Friday, March 7, 2014

Ars moriendi


Ars moriendi.

The Art of Dying.

Making a good death.

A cheery thought for a sunny March day at the beginning of Lent.

I was introduced to the ars moriendi during my thesis reading. David Yearsley, in Bach and the Meanings of Counterpoint, suggests that Bach’s final composition, the chorale prelude “Vor deinen Thron” (Before thy throne) was “a prelude to the unimaginable joys of the transfigured body. It is a chorale prelude not to congregational singing, but to eternal life.” (p. 36; you can read this chapter here)

The Art of Dying was a well-established discipline to consider how to make a good death. That is, how to die without anxiety, in such a way as to experience spiritual comfort personally and to give loved ones comforting assurance of one’s spiritual preparedness. By the 17th century, the general tone of this discipline was that “dying well” was the natural end of “living well.” Even the Puritans saw ars moriendi as an important discipline and pastoral care matter: Thomas Becon’s The Sick Man’s Salve predates by a century Jeremy Taylor’s better-known Rule and Exercises of Holy Dying.

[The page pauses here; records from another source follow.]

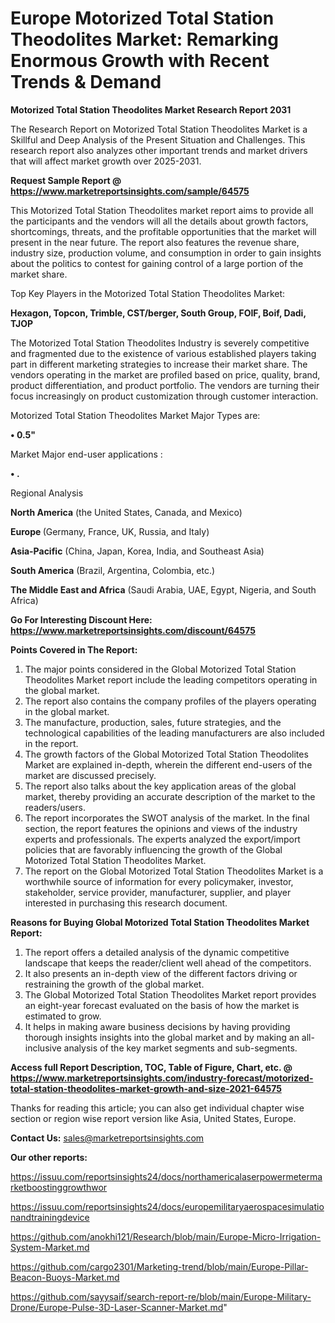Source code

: # Europe Motorized Total Station Theodolites Market: Remarking Enormous Growth with Recent Trends & Demand

<strong>Motorized Total Station Theodolites Market Research Report 2031</strong>

The Research Report on Motorized Total Station Theodolites Market is a Skillful and Deep Analysis of the Present Situation and Challenges. This research report also analyzes other important trends and market drivers that will affect market growth over 2025-2031.

<strong>Request Sample Report @ <a href=https://www.marketreportsinsights.com/sample/64575>https://www.marketreportsinsights.com/sample/64575</a></strong>

This Motorized Total Station Theodolites market report aims to provide all the participants and the vendors will all the details about growth factors, shortcomings, threats, and the profitable opportunities that the market will present in the near future. The report also features the revenue share, industry size, production volume, and consumption in order to gain insights about the politics to contest for gaining control of a large portion of the market share.

Top Key Players in the Motorized Total Station Theodolites Market:

<strong>Hexagon, Topcon, Trimble, CST/berger, South Group, FOIF, Boif, Dadi, TJOP</strong>

The Motorized Total Station Theodolites Industry is severely competitive and fragmented due to the existence of various established players taking part in different marketing strategies to increase their market share. The vendors operating in the market are profiled based on price, quality, brand, product differentiation, and product portfolio. The vendors are turning their focus increasingly on product customization through customer interaction.

Motorized Total Station Theodolites Market Major Types are:

<strong>• 0.5&#34;</strong>

Market Major end-user applications :

<strong>• .</strong>

Regional Analysis

</u><strong><b>North America</b></strong> (the United States, Canada, and Mexico)

<strong><b>Europe </b></strong>(Germany, France, UK, Russia, and Italy)

<strong><b>Asia-Pacific</b></strong> (China, Japan, Korea, India, and Southeast Asia)

<strong><b>South America</b></strong> (Brazil, Argentina, Colombia, etc.)

<strong><b>The Middle East and Africa</b></strong> (Saudi Arabia, UAE, Egypt, Nigeria, and South Africa)

<strong>Go For Interesting Discount Here: <a href=https://www.marketreportsinsights.com/discount/64575>https://www.marketreportsinsights.com/discount/64575</a></strong>

<strong>Points Covered in The Report:</strong>
<ol>
  <li>The major points considered in the Global Motorized Total Station Theodolites Market report include the leading competitors operating in the global market.</li>
  <li>The report also contains the company profiles of the players operating in the global market.</li>
  <li>The manufacture, production, sales, future strategies, and the technological capabilities of the leading manufacturers are also included in the report.</li>
  <li>The growth factors of the Global Motorized Total Station Theodolites Market are explained in-depth, wherein the different end-users of the market are discussed precisely.</li>
  <li>The report also talks about the key application areas of the global market, thereby providing an accurate description of the market to the readers/users.</li>
  <li>The report incorporates the SWOT analysis of the market. In the final section, the report features the opinions and views of the industry experts and professionals. The experts analyzed the export/import policies that are favorably influencing the growth of the Global Motorized Total Station Theodolites Market.</li>
  <li>The report on the Global Motorized Total Station Theodolites Market is a worthwhile source of information for every policymaker, investor, stakeholder, service provider, manufacturer, supplier, and player interested in purchasing this research document.</li>
</ol>
<strong>Reasons for Buying Global Motorized Total Station Theodolites Market Report:</strong>

<ol>
  <li>The report offers a detailed analysis of the dynamic competitive landscape that keeps the reader/client well ahead of the competitors.</li>
  <li>It also presents an in-depth view of the different factors driving or restraining the growth of the global market.</li>
  <li>The Global Motorized Total Station Theodolites Market report provides an eight-year forecast evaluated on the basis of how the market is estimated to grow.</li>
  <li>It helps in making aware business decisions by having providing thorough insights insights into the global market and by making an all-inclusive analysis of the key market segments and sub-segments.</li>
</ol>
<strong>Access full Report Description, TOC, Table of Figure, Chart, etc. @ <a href=https://www.marketreportsinsights.com/industry-forecast/motorized-total-station-theodolites-market-growth-and-size-2021-64575>https://www.marketreportsinsights.com/industry-forecast/motorized-total-station-theodolites-market-growth-and-size-2021-64575</a></strong>


Thanks for reading this article; you can also get individual chapter wise section or region wise report version like Asia, United States, Europe.

<strong>Contact Us:</strong>
sales@marketreportsinsights.com

<strong>Our other reports:</strong>

<a href=https://issuu.com/reportsinsights24/docs/northamericalaserpowermetermarketboostinggrowthwor>https://issuu.com/reportsinsights24/docs/northamericalaserpowermetermarketboostinggrowthwor</a>

<a href=https://issuu.com/reportsinsights24/docs/europemilitaryaerospacesimulationandtrainingdevice>https://issuu.com/reportsinsights24/docs/europemilitaryaerospacesimulationandtrainingdevice</a>

<a href=https://github.com/anokhi121/Research/blob/main/Europe-Micro-Irrigation-System-Market.md>https://github.com/anokhi121/Research/blob/main/Europe-Micro-Irrigation-System-Market.md</a>

<a href=https://github.com/cargo2301/Marketing-trend/blob/main/Europe-Pillar-Beacon-Buoys-Market.md>https://github.com/cargo2301/Marketing-trend/blob/main/Europe-Pillar-Beacon-Buoys-Market.md</a>

<a href=https://github.com/sayysaif/search-report-re/blob/main/Europe-Military-Drone/Europe-Pulse-3D-Laser-Scanner-Market.md>https://github.com/sayysaif/search-report-re/blob/main/Europe-Military-Drone/Europe-Pulse-3D-Laser-Scanner-Market.md</a>"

Draw your own conclusions about why in the world I am thinking about ars moriendi these days. There are more than a couple, but I’m not about to embark on a public psychoanalysis! Let’s just say that I don’t seem to be able to avoid it. Two weeks ago, at the Bach Cantata Vespers in River Forest, one of the hymns was “Who Knows When Death May Overtake Me” – with each line concluding “My God, for Jesus’ sake I pray Thy peace may bless my dying day” – a prayer for the living who know they will one day die.



In my reading through The New Oxford Book of English Verse (which I occasionally write about here) I have encountered this theme often enough that I have decided to track it through the year. I rather suspect that as the chronology of English poems marches into and beyond the 18th century, this theme will – er, ahem – die out.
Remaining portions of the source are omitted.